Seria prática de boa democracia manipular a opinião pública com exemplos marginais, que já foram equacionados no futuro, para justificar a imposição de perdas à maioria dos que recebem aposentadoria inferior a dois salários mínimos?
Será verdade que "o Brasil não exige idade mínima" para aposentadoria? Ou ela existe desde os Institutos de Aposentadoria e Pensão (IAP) criados na década de 1930? A idade mínima não foi talvez mantida pela Lei Orgânica da Previdência Social (1960) e pela Ditadura Militar? E não foi ratificada pelo artigo 201 da Constituição Federal?
As aposentadorias são "precoces"? Quanto representam no total? Trata-se de fato estrutural ou marginal? Essa pretensa questão não foi resolvida em 2015 pela lei do "Fator Progressivo", que em 2026 chegará a 100/90? Quais são os problemas remanescentes? E a reforma das Pensões? Não foi feita em 2015?
Em síntese, para reunir todas essas perguntas em uma única: o Brasil precisa de reforma estrutural ou de reforma tópica? Estando interdito o debate, como está agora, só prosperam por aqui a desinformação e a pós-verdade. A estratégia antidemocrática baseia-se no terrorismo econômico. Argumentos rasteiros construídos não para esclarecer e ilustrar, mas para meter medo, fazem crer que o destino da nação depende única e crucialmente do êxito da reforma fiscalista da Previdência.
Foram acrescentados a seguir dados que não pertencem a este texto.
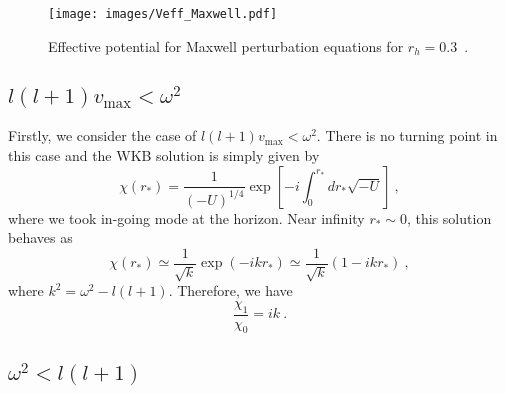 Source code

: \documentclass[a4paper,11pt]{article}
\begin{document}
    \begin{figure}
        \begin{center}
        \texttt{[image: images/Veff\_Maxwell.pdf]}
        \end{center}
        \caption{Effective potential for Maxwell perturbation equations for $r_h=0.3$\ .
        }
        \label{Veff}
    \end{figure}

\subsection{\texorpdfstring{$l(l+1) v_\textrm{max} <  \omega^2$}{Lg}}

    Firstly, we consider the case of $l(l+1) v_\textrm{max} < \omega^2$. There is no turning point in this case and the WKB solution is simply given by
    \begin{equation}
        \chi(r_\ast) = \frac{1}{(-U)^{1/4}} \exp\left[-i\int_0^{r_\ast} dr_\ast  \sqrt{-U}\right]\ ,
        \label{WKBa0}
    \end{equation}
    where we took in-going mode at the horizon. Near infinity $r_\ast\sim 0$, this solution behaves as
    \begin{equation}
        \chi(r_\ast)\simeq \frac{1}{\sqrt{k}} \exp(-ikr_\ast) \simeq \frac{1}{\sqrt{k}}(1-ikr_\ast)\ ,
    \end{equation}
    where $k^2=\omega^2-l(l+1)$. Therefore, we have
    \begin{equation}
        \frac{\chi_1}{\chi_0}=ik\ .
    \end{equation}

\subsection{\texorpdfstring{$\omega^2<l(l+1)$}{Lg}}
\end{document}
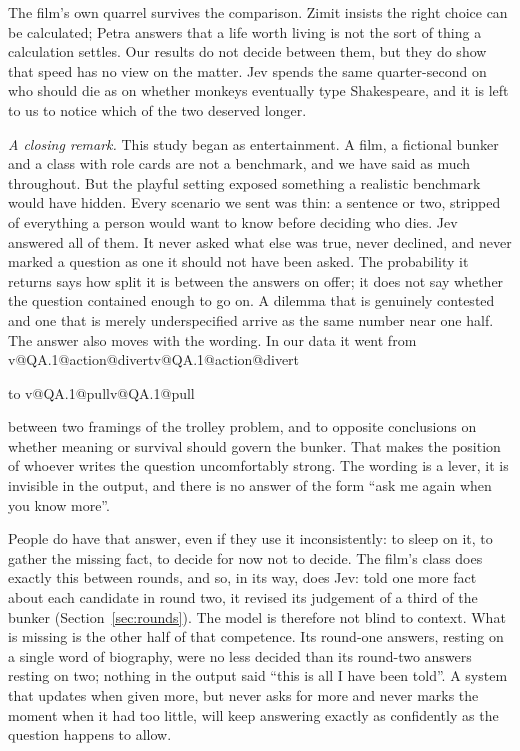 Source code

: \documentclass[journal]{IEEEtran}
\makeatletter
\newcommand{\val}[2]{\ifcsname v@#1@#2\endcsname\csname v@#1@#2\endcsname\else\PackageError{val}{No value for #1 / #2}{}\fi}
\makeatother
\begin{document}
The film's own quarrel survives the comparison. Zimit insists the right choice can be calculated;
Petra answers that a life worth living is not the sort of thing a calculation settles. Our results
do not decide between them, but they do show that speed has no view on the matter. Jev spends the
same quarter-second on who should die as on whether monkeys eventually type Shakespeare, and it is
left to us to notice which of the two deserved longer.

\emph{A closing remark.} This study began as entertainment. A film, a fictional bunker and a class
with role cards are not a benchmark, and we have said as much throughout. But the playful setting
exposed something a realistic benchmark would have hidden. Every scenario we sent was thin: a
sentence or two, stripped of everything a person would want to know before deciding who dies. Jev
answered all of them. It never asked what else was true, never declined, and never marked a
question as one it should not have been asked. The probability it returns says how split it is
between the answers on offer; it does not say whether the question contained enough to go on. A
dilemma that is genuinely contested and one that is merely underspecified arrive as the same
number near one half. The answer also moves with the wording. In our data it went from
\val{QA.1}{action@divert} to \val{QA.1}{pull} between two framings of the trolley problem, and to
opposite conclusions on whether meaning or survival should govern the bunker. That makes the
position of whoever writes the question uncomfortably strong. The wording is a lever, it is invisible
in the output, and there is no answer of the form \enquote{ask me again when you know more}.

People do have that answer, even if they use it inconsistently: to sleep on it, to gather the
missing fact, to decide for now not to decide. The film's class does exactly this between rounds,
and so, in its way, does Jev: told one more fact about each candidate in round two, it revised its
judgement of a third of the bunker (Section~\ref{sec:rounds}). The model is therefore not blind to
context. What is missing is the other half of that competence. Its round-one answers, resting on a
single word of biography, were no less decided than its round-two answers resting on two; nothing
in the output said \enquote{this is all I have been told}. A system that updates when given more,
but never asks for more and never marks the moment when it had too little, will keep answering
exactly as confidently as the question happens to allow.
\end{document}
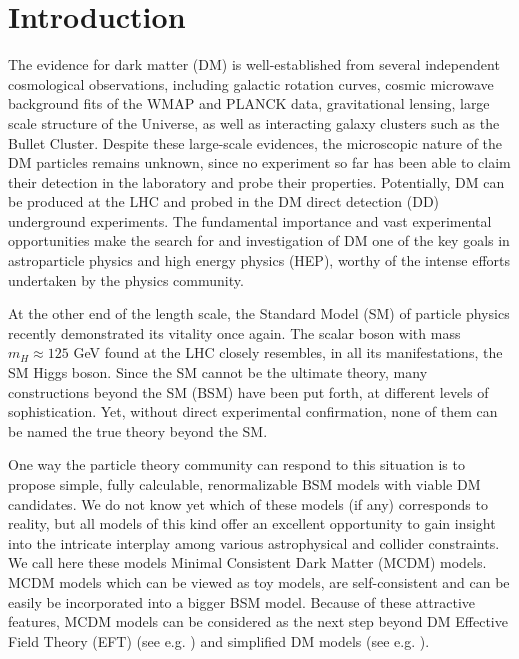 \documentclass[12pt,a4paper]{article}
\begin{document}
\section{Introduction}

The evidence for dark matter (DM) is well-established from several independent cosmological observations, 
including galactic rotation curves, cosmic microwave background fits of the WMAP and PLANCK data, 
gravitational lensing, large scale structure of the Universe, as well as interacting galaxy clusters such as the Bullet Cluster.
Despite these large-scale evidences, the microscopic nature of the DM particles remains unknown,
since no experiment so far has been able to claim their detection in the laboratory and probe their properties.
Potentially, DM can be produced at the LHC and probed in the DM direct detection (DD) underground experiments.
The fundamental importance and vast experimental opportunities make the search for and investigation of DM 
one of the key goals in astroparticle physics and high energy physics (HEP), worthy of the intense efforts undertaken by the physics community.


At the other end of the length scale, the Standard Model (SM) of particle physics recently demonstrated its vitality once again.
The scalar boson with mass $m_H \approx 125$ GeV found at the LHC \cite{Chatrchyan:2012xdj,Aad:2012tfa} 
closely resembles, in all its manifestations,
the SM Higgs boson. Since the SM cannot be the ultimate theory, many constructions beyond the SM (BSM) 
have been put forth, at different levels of sophistication. Yet, without direct experimental confirmation,
none of them can be named the true theory beyond the SM.

One way the particle theory community can respond to this situation is to propose simple, fully calculable, renormalizable BSM models 
with viable DM candidates. We do not know yet which  of these models (if any) corresponds to reality,
but all models of this kind offer an excellent opportunity to gain insight into the intricate interplay among various
astrophysical and collider constraints. We call here these models Minimal Consistent Dark Matter (MCDM) models.
MCDM models which can be  viewed as  toy models, are self-consistent and can be easily be incorporated into a bigger BSM model.
Because of these attractive features, MCDM models can be considered as the next step beyond DM Effective Field Theory (EFT) (see e.g. \cite{Fox:2011pm,Rajaraman:2011wf,Goodman:2010ku,Bai:2010hh,Beltran:2010ww,Goodman:2010yf,Fox:2011fx,Shoemaker:2011vi,Fox:2012ru,Haisch:2012kf,Busoni:2013lha,Busoni2014a,Belyaev:2016pxe}) and simplified DM models (see e.g. \cite{Buchmueller:2013dya,Busoni:2014sya,Busoni:2014haa,Buchmueller:2014yoa,Buckley:2014fba,Abdallah:2015ter,Abdallah:2014hon,Abercrombie:2015wmb}).
\end{document}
Se houvesse debate, a sociedade teria ao menos uma chance de saber que o tão falado suposto "déficit" da Previdência é "argumento" que finge que não vê e despreza o que determina a Constituição da República. Com debate, a sociedade saberia que a Constituição de 1988 na verdade ratificou o sistema tripartite de financiamento das aposentadorias (empregadores, trabalhadores e governo) vigente no Brasil desde os Institutos de Aposentadoria e Pensão instituídos na década de 1930. Um sistema modernizado pelos constituintes, inspirando nos regimes de Bem-Estar Social dos países industrializados que o adotam desde o final do Século XIX. Não no Brasil 2017. Aqui, o aporte que compete ao governo, como determina a Constituição, é considerado "déficit".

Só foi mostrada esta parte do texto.